Exercise details
The lines of the records that include "them" should all be copied.
#### Available data ####
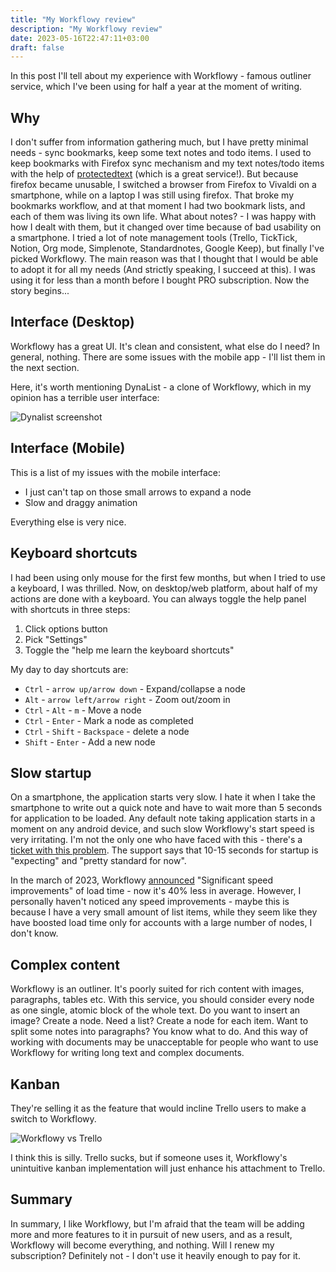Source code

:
 ```yaml
---
title: "My Workflowy review"
description: "My Workflowy review"
date: 2023-05-16T22:47:11+03:00
draft: false
---
```


In this post I'll tell about my experience with Workflowy -
famous outliner service, which I've been using for half
a year at the moment of writing.

<!--more-->

## Why

I don't suffer from information gathering much, but I have
pretty minimal needs - sync bookmarks, keep some text
notes and todo items. I used to keep bookmarks with
Firefox sync mechanism and my text notes/todo items with the
help of [protectedtext](https://protectedtext.com) (which is
a great service!). But because firefox became unusable,
I switched a browser from Firefox to Vivaldi on a smartphone,
while on a laptop I was still using firefox. That broke my
bookmarks workflow, and at that moment I had two bookmark
lists, and each of them was living its own life.
What about notes? - I was happy with how I dealt with them, but
it changed over time because of bad usability on a smartphone.
I tried a lot of note management tools (Trello, TickTick, Notion, Org mode,
Simplenote, Standardnotes, Google Keep), but finally I've picked Workflowy.
The main reason was that I thought that I would be able to adopt it for all my
needs (And strictly speaking, I succeed at this). I was using
it for less than a month before I bought PRO subscription. Now the story
begins...


## Interface (Desktop)

Workflowy has a great UI. It's clean and consistent, what else
do I need? In general, nothing. There are some issues
with the mobile app - I'll list them in the next section.

Here, it's worth mentioning DynaList - a clone of Workflowy,
which in my opinion has a terrible user interface:

![Dynalist screenshot](/posts/dynalist_1.png)

## Interface (Mobile)

This is a list of my issues with the mobile interface:

- I just can't tap on those small arrows to expand a node
- Slow and draggy animation

Everything else is very nice.

## Keyboard shortcuts

I had been using only mouse for the first few months, but when I
tried to use a keyboard, I was thrilled. Now,
on desktop/web platform, about half of my
actions are done with a keyboard. You can always
toggle the help panel with shortcuts in three steps:

1. Click options button
2. Pick "Settings"
3. Toggle the "help me learn the keyboard shortcuts"

My day to day shortcuts are:

- `Ctrl` - `arrow up/arrow down` - Expand/collapse a node
- `Alt` - `arrow left/arrow right` - Zoom out/zoom in
- `Ctrl` - `Alt` - `m` - Move a node
- `Ctrl` - `Enter` - Mark a node as completed
- `Ctrl` - `Shift` - `Backspace` - delete a node
- `Shift` - `Enter` - Add a new node

## Slow startup

On a smartphone, the application starts very slow.
I hate it when I take the smartphone to write out
a quick note and have to wait more than 5 seconds for
application to be loaded. Any default note taking
application starts in a moment on any android device, and such slow
Workflowy's start speed is very irritating.
I'm not the only one who have faced with this - there's a
[ticket with this problem](https://workflowy.zendesk.com/hc/en-us/community/posts/4412153194900-Loading-time-too-long-). The support says that 10-15 seconds for startup is "expecting"
and "pretty standard for now".

In the march of 2023, Workflowy [announced](https://blog.workflowy.com/harder-better-faster-stronger-significant-startup-speed-improvements/) "Significant speed improvements" of
load time - now it's 40% less in average. However, I personally haven't
noticed any speed improvements - maybe this is because I have a very small
amount of list items, while they seem like they have boosted load time
only for accounts with a large number of nodes, I don't know.

## Complex content

Workflowy is an outliner. It's poorly suited
for rich content with images, paragraphs, tables etc.
With this service, you should consider every node
as one single, atomic block of the whole text. Do you
want to insert an image? Create a node. Need a list?
Create a node for each item. Want to split some notes into
paragraphs? You know what to do. And this way of working
with documents may be unacceptable for people who
want to use Workflowy for writing long text and
complex documents.

## Kanban

They're selling  it as the feature that
would incline Trello users to make a switch to Workflowy.

![Workflowy vs Trello](/posts/workflowy_trello.png)

I think this is silly. Trello sucks, but if someone uses it,
Workflowy's unintuitive kanban implementation will just
enhance his attachment to Trello.

## Summary

In summary, I like Workflowy, but I'm afraid that the team
will be adding more and more features to it in pursuit of
new users, and as a result, Workflowy will become everything,
and nothing. Will I renew my subscription? Definitely not -
I don't use it heavily enough to pay for it.
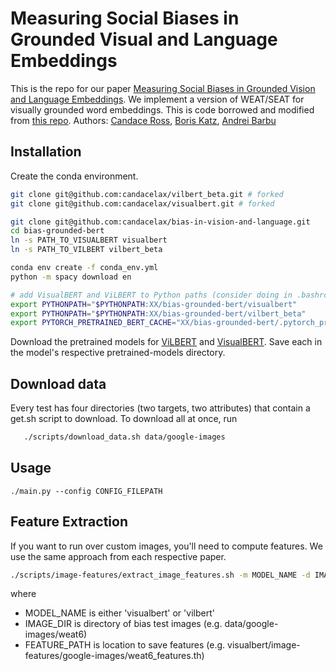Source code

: # Measuring Social Biases in Grounded Visual and Language Embeddings
This is the repo for our paper [Measuring Social Biases in Grounded Vision and Language Embeddings](https://arxiv.org/abs/2002.08911). We implement a version of WEAT/SEAT for visually grounded word embeddings. This is code borrowed and modified from [this repo](https://github.com/W4ngatang/sent-bias). Authors: [Candace Ross](candaceross.io), [Boris Katz](https://www.csail.mit.edu/person/boris-katz), [Andrei Barbu](0xab.com)

## Installation
Create the conda environment.
```bash
git clone git@github.com:candacelax/vilbert_beta.git # forked
git clone git@github.com:candacelax/visualbert.git # forked

git clone git@github.com:candacelax/bias-in-vision-and-language.git
cd bias-grounded-bert
ln -s PATH_TO_VISUALBERT visualbert
ln -s PATH_TO_VILBERT vilbert_beta

conda env create -f conda_env.yml
python -m spacy download en

# add VisualBERT and ViLBERT to Python paths (consider doing in .bashrc)
export PYTHONPATH="$PYTHONPATH:XX/bias-grounded-bert/visualbert"
export PYTHONPATH="$PYTHONPATH:XX/bias-grounded-bert/vilbert_beta"
export PYTORCH_PRETRAINED_BERT_CACHE="XX/bias-grounded-bert/.pytorch_pretrained_bert"
```


Download the pretrained models for [ViLBERT](https://drive.google.com/drive/folders/1Re0L75uazH3Qrep_aRgtaVelDEz4HV9c) and [VisualBERT](https://drive.google.com/file/d/1QvivVfRsRF518OQSQNaN7aFk6eQ43vP_/view). Save each in the model's respective pretrained-models directory.

## Download data
Every test has four directories (two targets, two attributes) that contain a get.sh script to download. To download all at once, run
```bash
   ./scripts/download_data.sh data/google-images
```

## Usage
`./main.py --config CONFIG_FILEPATH`

## Feature Extraction
If you want to run over custom images, you'll need to compute features. We use the same approach from each respective paper.

```bash
./scripts/image-features/extract_image_features.sh -m MODEL_NAME -d IMAGE_DIR -o FEATURE_PATH
```
where
* MODEL_NAME is either 'visualbert' or 'vilbert'
* IMAGE_DIR is directory of bias test images (e.g. data/google-images/weat6)
* FEATURE_PATH is location to save features (e.g. visualbert/image-features/google-images/weat6_features.th)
####
Completed exercise
lists, and each of them was living its own life.
What about notes? - I was happy with how I dealt with them, but
with the mobile app - I'll list them in the next section.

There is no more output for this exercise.